Früher einmal hieß das Musikfest am Niederrhein New Jazz Festival. Dass es sich inzwischen nur noch Moers Festival nennt, ist Programm: Denn hier soll alles möglich sein, nicht nur Jazz, Improvisation oder Avantgarde. Auch in anderen Musikkulturen gibt es viel zu entdecken.

Lenine: "”Die populäre Musik und auch die Folklore in Brasilien hat viel Improvisation. Das ist für mich also nichts Ungewöhnliches. Ich schreibe zwar Songs, aber die müssen ja nicht immer gleich klingen. Ich bin wie ein Fotograf und es ist ja durchaus möglich, viele Fotos von einem Song aufzunehmen. Ob man das Jazz nennt oder Pop – für mich ist es einfach nur Musik.""

In Brasilien ist der Gitarrist und Sänger Lenine ein großer Star. In Moers wurde seine Musik in einen jazzig-kammermusikalischen Kontext gestellt. Der Brasilianer hatte sichtlich Freude daran, seine Musik in diesem ungewöhnlichen Kontext zu erleben.

Von Brasilien über New York, Frankreich und Norwegen bis ins Ruhrgebiet – das waren einige der wichtigsten Stationen des diesjährigen Moers Festivals.
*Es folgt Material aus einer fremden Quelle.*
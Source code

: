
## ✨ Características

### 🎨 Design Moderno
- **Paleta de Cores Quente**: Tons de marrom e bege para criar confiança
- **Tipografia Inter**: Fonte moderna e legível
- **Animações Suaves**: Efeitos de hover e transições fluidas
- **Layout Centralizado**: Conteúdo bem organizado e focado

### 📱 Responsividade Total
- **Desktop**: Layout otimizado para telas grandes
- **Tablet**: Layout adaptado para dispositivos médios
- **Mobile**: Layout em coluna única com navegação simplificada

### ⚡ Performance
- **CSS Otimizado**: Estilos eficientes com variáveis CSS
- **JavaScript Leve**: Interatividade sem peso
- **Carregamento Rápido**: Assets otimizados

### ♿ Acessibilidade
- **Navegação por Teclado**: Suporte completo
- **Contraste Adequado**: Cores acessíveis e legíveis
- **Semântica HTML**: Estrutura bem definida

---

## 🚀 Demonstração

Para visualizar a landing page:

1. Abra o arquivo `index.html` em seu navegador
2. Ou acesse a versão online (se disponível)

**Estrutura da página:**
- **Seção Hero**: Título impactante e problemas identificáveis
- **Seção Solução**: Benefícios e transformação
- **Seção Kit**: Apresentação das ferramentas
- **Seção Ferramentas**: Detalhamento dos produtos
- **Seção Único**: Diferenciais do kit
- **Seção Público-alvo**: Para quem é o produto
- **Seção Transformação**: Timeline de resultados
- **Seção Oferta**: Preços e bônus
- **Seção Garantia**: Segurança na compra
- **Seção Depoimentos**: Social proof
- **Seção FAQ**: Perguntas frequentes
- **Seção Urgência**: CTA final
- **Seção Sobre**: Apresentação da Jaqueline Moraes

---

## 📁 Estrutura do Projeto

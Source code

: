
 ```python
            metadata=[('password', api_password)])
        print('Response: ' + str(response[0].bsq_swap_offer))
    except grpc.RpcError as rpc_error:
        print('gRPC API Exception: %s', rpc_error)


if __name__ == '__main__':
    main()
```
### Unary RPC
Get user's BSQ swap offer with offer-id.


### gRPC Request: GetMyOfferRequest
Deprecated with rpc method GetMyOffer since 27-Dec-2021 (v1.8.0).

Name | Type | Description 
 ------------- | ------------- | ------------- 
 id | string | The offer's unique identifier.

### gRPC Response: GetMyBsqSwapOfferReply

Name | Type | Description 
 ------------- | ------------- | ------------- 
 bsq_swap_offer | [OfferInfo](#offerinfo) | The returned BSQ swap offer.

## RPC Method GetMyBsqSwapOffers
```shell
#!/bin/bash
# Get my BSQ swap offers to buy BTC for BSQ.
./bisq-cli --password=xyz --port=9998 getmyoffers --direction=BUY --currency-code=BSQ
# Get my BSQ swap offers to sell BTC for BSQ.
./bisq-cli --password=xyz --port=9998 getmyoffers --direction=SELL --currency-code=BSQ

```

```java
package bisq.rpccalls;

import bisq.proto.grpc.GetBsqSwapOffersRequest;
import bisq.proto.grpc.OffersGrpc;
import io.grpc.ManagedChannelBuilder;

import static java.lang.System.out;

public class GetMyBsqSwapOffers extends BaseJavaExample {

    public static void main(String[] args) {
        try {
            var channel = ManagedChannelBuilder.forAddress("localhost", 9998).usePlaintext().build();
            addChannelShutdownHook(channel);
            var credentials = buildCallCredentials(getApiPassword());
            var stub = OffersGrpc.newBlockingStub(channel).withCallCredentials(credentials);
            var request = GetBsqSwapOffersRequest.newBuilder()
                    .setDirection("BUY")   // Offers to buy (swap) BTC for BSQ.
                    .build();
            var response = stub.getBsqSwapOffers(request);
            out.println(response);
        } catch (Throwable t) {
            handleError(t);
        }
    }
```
Aber auch die Geographien geben nur einen kleinen Hinweis darauf, wie die Musik klingt, wie sie klingen kann. Moers ist in diesem Sinne nicht ein konkreter, sondern ein utopischer Ort, an dem für vier Tage, jedes Jahr zu Pfingsten, Musik ermöglicht wird, die sonst wenig Beachtung findet. Unerhörte Klänge, fragil und manchmal nervenzehrend, wagemutig und tröstend und immer wieder ganz anders als das, was man sowieso nicht erwarten konnte.